[[ DATA UNDER STUDY open ]]

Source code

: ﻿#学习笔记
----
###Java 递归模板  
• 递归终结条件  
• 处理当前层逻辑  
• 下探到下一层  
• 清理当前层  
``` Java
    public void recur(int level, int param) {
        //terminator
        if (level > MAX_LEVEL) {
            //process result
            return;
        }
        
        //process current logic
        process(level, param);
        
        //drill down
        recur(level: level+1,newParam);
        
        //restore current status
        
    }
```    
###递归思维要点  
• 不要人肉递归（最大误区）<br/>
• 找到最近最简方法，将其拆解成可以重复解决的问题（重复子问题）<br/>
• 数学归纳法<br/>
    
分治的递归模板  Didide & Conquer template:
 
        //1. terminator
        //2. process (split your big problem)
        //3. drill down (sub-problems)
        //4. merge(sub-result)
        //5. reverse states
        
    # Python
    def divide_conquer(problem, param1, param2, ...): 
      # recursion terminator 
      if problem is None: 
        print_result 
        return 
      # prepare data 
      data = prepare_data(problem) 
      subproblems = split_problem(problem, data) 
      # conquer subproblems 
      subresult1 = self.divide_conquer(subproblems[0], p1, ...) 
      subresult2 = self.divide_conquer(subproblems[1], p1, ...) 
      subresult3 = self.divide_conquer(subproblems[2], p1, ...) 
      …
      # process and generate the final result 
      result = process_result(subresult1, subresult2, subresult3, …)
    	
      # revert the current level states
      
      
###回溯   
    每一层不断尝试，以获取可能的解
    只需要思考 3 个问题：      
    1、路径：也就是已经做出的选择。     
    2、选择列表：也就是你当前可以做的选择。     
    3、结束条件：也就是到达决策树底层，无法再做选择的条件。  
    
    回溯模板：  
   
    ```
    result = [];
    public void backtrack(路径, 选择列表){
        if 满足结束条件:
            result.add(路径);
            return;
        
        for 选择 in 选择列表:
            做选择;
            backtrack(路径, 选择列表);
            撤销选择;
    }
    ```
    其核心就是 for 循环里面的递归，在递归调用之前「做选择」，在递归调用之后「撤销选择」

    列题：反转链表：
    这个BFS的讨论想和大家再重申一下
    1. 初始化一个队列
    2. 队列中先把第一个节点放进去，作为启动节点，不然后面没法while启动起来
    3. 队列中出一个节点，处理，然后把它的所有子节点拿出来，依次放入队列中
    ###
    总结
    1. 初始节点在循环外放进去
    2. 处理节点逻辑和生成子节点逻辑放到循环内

[[ DATA UNDER STUDY closed ]]

WHAT YOU HAVE TO DO ▸ Retype the whole listing above exactly as it appears.

SOLUTION BELOW ▸
Source code

: ﻿#学习笔记
----
###Java 递归模板  
• 递归终结条件  
• 处理当前层逻辑  
• 下探到下一层  
• 清理当前层  
``` Java
    public void recur(int level, int param) {
        //terminator
        if (level > MAX_LEVEL) {
            //process result
            return;
        }
        
        //process current logic
        process(level, param);
        
        //drill down
        recur(level: level+1,newParam);
        
        //restore current status
        
    }
```    
###递归思维要点  
• 不要人肉递归（最大误区）<br/>
• 找到最近最简方法，将其拆解成可以重复解决的问题（重复子问题）<br/>
• 数学归纳法<br/>
    
分治的递归模板  Didide & Conquer template:
 
        //1. terminator
        //2. process (split your big problem)
        //3. drill down (sub-problems)
        //4. merge(sub-result)
        //5. reverse states
        
    # Python
    def divide_conquer(problem, param1, param2, ...): 
      # recursion terminator 
      if problem is None: 
        print_result 
        return 
      # prepare data 
      data = prepare_data(problem) 
      subproblems = split_problem(problem, data) 
      # conquer subproblems 
      subresult1 = self.divide_conquer(subproblems[0], p1, ...) 
      subresult2 = self.divide_conquer(subproblems[1], p1, ...) 
      subresult3 = self.divide_conquer(subproblems[2], p1, ...) 
      …
      # process and generate the final result 
      result = process_result(subresult1, subresult2, subresult3, …)
    	
      # revert the current level states
      
      
###回溯   
    每一层不断尝试，以获取可能的解
    只需要思考 3 个问题：      
    1、路径：也就是已经做出的选择。     
    2、选择列表：也就是你当前可以做的选择。     
    3、结束条件：也就是到达决策树底层，无法再做选择的条件。  
    
    回溯模板：  
   
    ```
    result = [];
    public void backtrack(路径, 选择列表){
        if 满足结束条件:
            result.add(路径);
            return;
        
        for 选择 in 选择列表:
            做选择;
            backtrack(路径, 选择列表);
            撤销选择;
    }
    ```
    其核心就是 for 循环里面的递归，在递归调用之前「做选择」，在递归调用之后「撤销选择」

    列题：反转链表：
    这个BFS的讨论想和大家再重申一下
    1. 初始化一个队列
    2. 队列中先把第一个节点放进去，作为启动节点，不然后面没法while启动起来
    3. 队列中出一个节点，处理，然后把它的所有子节点拿出来，依次放入队列中
    ###
    总结
    1. 初始节点在循环外放进去
    2. 处理节点逻辑和生成子节点逻辑放到循环内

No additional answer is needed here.